There are a number of factors to look at when choosing what vine to plant: the intended use, how much sun or shade the area gets, type of support needed, and color of bloom and foliage. In addition, consider the maintenance needed. Some vines, such as wisteria and honeysuckle, require a good deal of pruning. If these are left to grow on their own, they can cover trees and large areas just like kudzu, which also is a vine. Other vines, like Autumn Flowering Clematis, will disperse its seeds after flowering and may pop up in unwanted areas.
Most flowering plants need at least a half-day of sunlight to be vigorous and bloom abundantly. Some of the foliage plants will produce more vivid colors in their leaves if they receive more sunlight. However, there are vines that do well in the shade, so match the right vine to the conditions in your landscape.
Another important consideration is the amount of training a vine requires. Some vines cling and climb naturally, while others must be trained to follow the supporting wire, pole or other structure. The type of structure will determine the type of vine to grow.
Climbing vines can be broken down into three types: clinging vines, twining vines and winding vines.
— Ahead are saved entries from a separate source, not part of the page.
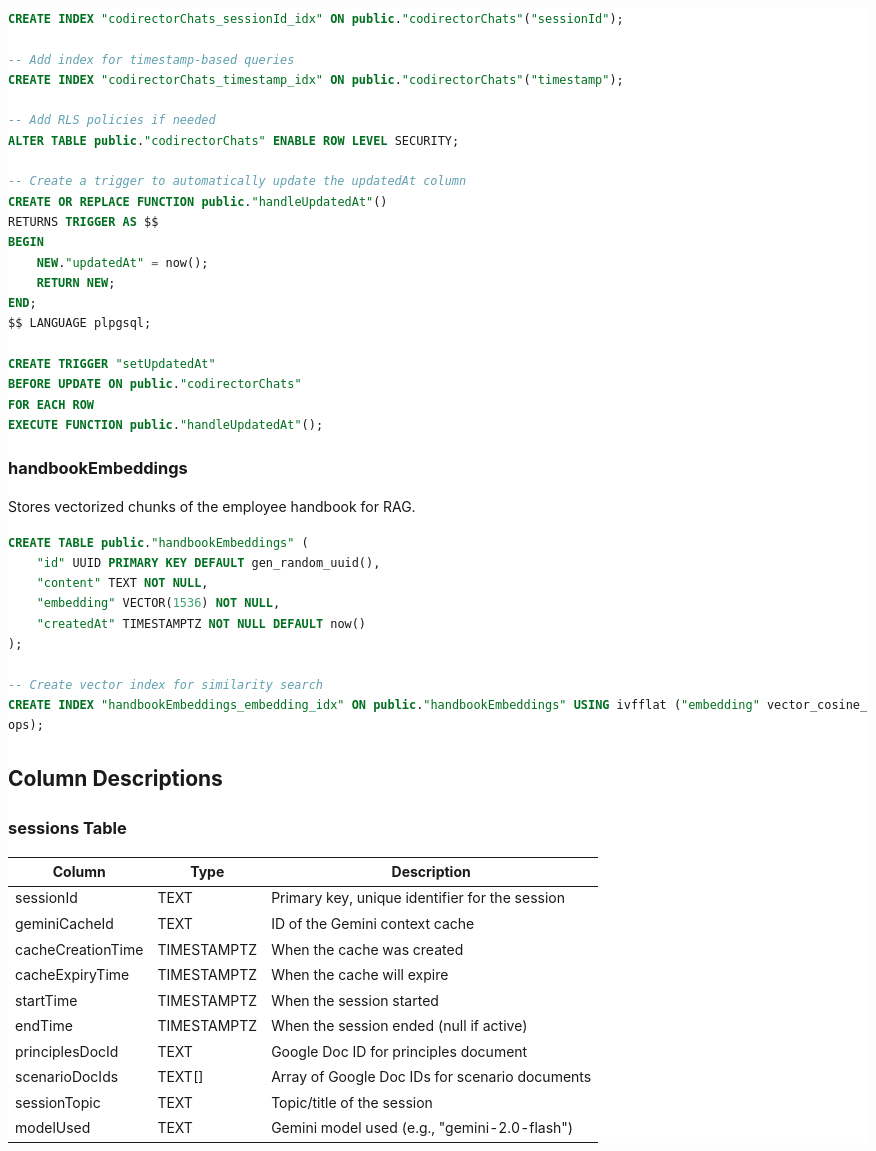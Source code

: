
 ```sql
CREATE INDEX "codirectorChats_sessionId_idx" ON public."codirectorChats"("sessionId");

-- Add index for timestamp-based queries
CREATE INDEX "codirectorChats_timestamp_idx" ON public."codirectorChats"("timestamp");

-- Add RLS policies if needed
ALTER TABLE public."codirectorChats" ENABLE ROW LEVEL SECURITY;

-- Create a trigger to automatically update the updatedAt column
CREATE OR REPLACE FUNCTION public."handleUpdatedAt"()
RETURNS TRIGGER AS $$
BEGIN
    NEW."updatedAt" = now();
    RETURN NEW;
END;
$$ LANGUAGE plpgsql;

CREATE TRIGGER "setUpdatedAt"
BEFORE UPDATE ON public."codirectorChats"
FOR EACH ROW
EXECUTE FUNCTION public."handleUpdatedAt"();
```

### handbookEmbeddings

Stores vectorized chunks of the employee handbook for RAG.

```sql
CREATE TABLE public."handbookEmbeddings" (
    "id" UUID PRIMARY KEY DEFAULT gen_random_uuid(),
    "content" TEXT NOT NULL,
    "embedding" VECTOR(1536) NOT NULL,
    "createdAt" TIMESTAMPTZ NOT NULL DEFAULT now()
);

-- Create vector index for similarity search
CREATE INDEX "handbookEmbeddings_embedding_idx" ON public."handbookEmbeddings" USING ivfflat ("embedding" vector_cosine_ops);
```

## Column Descriptions

### sessions Table

| Column | Type | Description |
|--------|------|-------------|
| sessionId | TEXT | Primary key, unique identifier for the session |
| geminiCacheId | TEXT | ID of the Gemini context cache |
| cacheCreationTime | TIMESTAMPTZ | When the cache was created |
| cacheExpiryTime | TIMESTAMPTZ | When the cache will expire |
| startTime | TIMESTAMPTZ | When the session started |
| endTime | TIMESTAMPTZ | When the session ended (null if active) |
| principlesDocId | TEXT | Google Doc ID for principles document |
| scenarioDocIds | TEXT[] | Array of Google Doc IDs for scenario documents |
| sessionTopic | TEXT | Topic/title of the session |
| modelUsed | TEXT | Gemini model used (e.g., "gemini-2.0-flash") |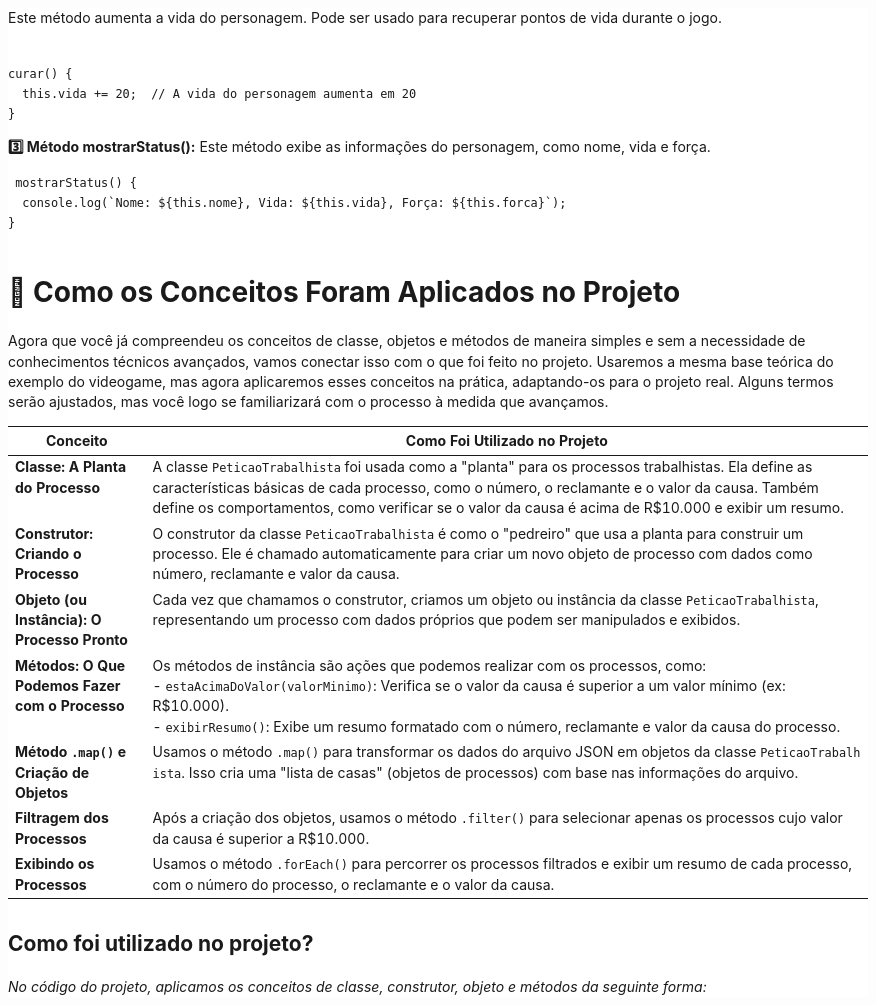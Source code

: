  Este método aumenta a vida do personagem. Pode ser usado para recuperar pontos de vida durante o jogo.


```

curar() {
  this.vida += 20;  // A vida do personagem aumenta em 20
}
```

**3️⃣ Método mostrarStatus():**
 Este método exibe as informações do personagem, como nome, vida e força.


```
 mostrarStatus() {
  console.log(`Nome: ${this.nome}, Vida: ${this.vida}, Força: ${this.forca}`);
}
```




 # 📌 **Como os Conceitos Foram Aplicados no Projeto** 

Agora que você já compreendeu os conceitos de classe, objetos e métodos de maneira simples e sem a necessidade de conhecimentos técnicos avançados, vamos conectar isso com o que foi feito no projeto. Usaremos a mesma base teórica do exemplo do videogame, mas agora aplicaremos esses conceitos na prática, adaptando-os para o projeto real. Alguns termos serão ajustados, mas você logo se familiarizará com o processo à medida que avançamos.





| **Conceito**                     | **Como Foi Utilizado no Projeto**                                                                                                                                                          |
|-----------------------------------|---------------------------------------------------------------------------------------------------------------------------------------------------------------------------------------------|
| **Classe: A Planta do Processo**  | A classe `PeticaoTrabalhista` foi usada como a "planta" para os processos trabalhistas. Ela define as características básicas de cada processo, como o número, o reclamante e o valor da causa. Também define os comportamentos, como verificar se o valor da causa é acima de R$10.000 e exibir um resumo. |
| **Construtor: Criando o Processo**| O construtor da classe `PeticaoTrabalhista` é como o "pedreiro" que usa a planta para construir um processo. Ele é chamado automaticamente para criar um novo objeto de processo com dados como número, reclamante e valor da causa. |
| **Objeto (ou Instância): O Processo Pronto** | Cada vez que chamamos o construtor, criamos um objeto ou instância da classe `PeticaoTrabalhista`, representando um processo com dados próprios que podem ser manipulados e exibidos. |
| **Métodos: O Que Podemos Fazer com o Processo** | Os métodos de instância são ações que podemos realizar com os processos, como: <br> - `estaAcimaDoValor(valorMinimo)`: Verifica se o valor da causa é superior a um valor mínimo (ex: R$10.000). <br> - `exibirResumo()`: Exibe um resumo formatado com o número, reclamante e valor da causa do processo. |
| **Método `.map()` e Criação de Objetos** | Usamos o método `.map()` para transformar os dados do arquivo JSON em objetos da classe `PeticaoTrabalhista`. Isso cria uma "lista de casas" (objetos de processos) com base nas informações do arquivo. |
| **Filtragem dos Processos**        | Após a criação dos objetos, usamos o método `.filter()` para selecionar apenas os processos cujo valor da causa é superior a R$10.000. |
| **Exibindo os Processos**          | Usamos o método `.forEach()` para percorrer os processos filtrados e exibir um resumo de cada processo, com o número do processo, o reclamante e o valor da causa. |



## **Como foi utilizado no projeto?**


*No código do projeto, aplicamos os conceitos de classe, construtor, objeto e métodos da seguinte forma:*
The clinging type grasp onto rough surfaces by means of rootlets or adhesive disks. Vines that fall into this category are Climbing Fig, Confederate Jasmine, Virginia Creeper and Trumpet Creeper. These vines often are used to cover solid surfaces. However, they can damage mortar in brick walls or wood.
Twining vines climb by encircling upright supports, such as poles, wires and lattice. These vines require mechanical training to follow a support. Some of the vines in this category are Wisteria, Carolina Jessamine and Morning Glory.
The last type is winding vines. These vines climb by means of tendrils. Tendrils are slim, flexible, leafless stems that wrap around anything they contact. Muscadine Grape vine is a good example of this type. Clematis, Cross Vine and Trumpet Honeysuckle also fall into this category.
Most vines like fertile, well-drained soil. You can add organic matter such as compost to improve the soil.
Also, fertilize vines to get the best growth. A soil sample will tell how much fertilizer to apply and when to apply it. The first fertilization will be based on when the vine is planted. If it is planted in the fall or winter, it should be fertilized in the spring or early summer. If it is planted in the spring or early summer, you should wait four to six weeks before you fertilize.
Pruning vines is very important. Some of the vines will need heavy pruning to keep them in check. Other vines will need to be pruned only to remove dead or diseased parts. The general rule of thumb is that flowering vines should be pruned after they bloom. Wisteria, Lady Banks Rose and spring-flowering clematis bloom on previous season growth, so they should be pruned immediately after flowering.
Picking the right vine can be easy, but look at the characteristics of the plant and match it to the area in the landscape.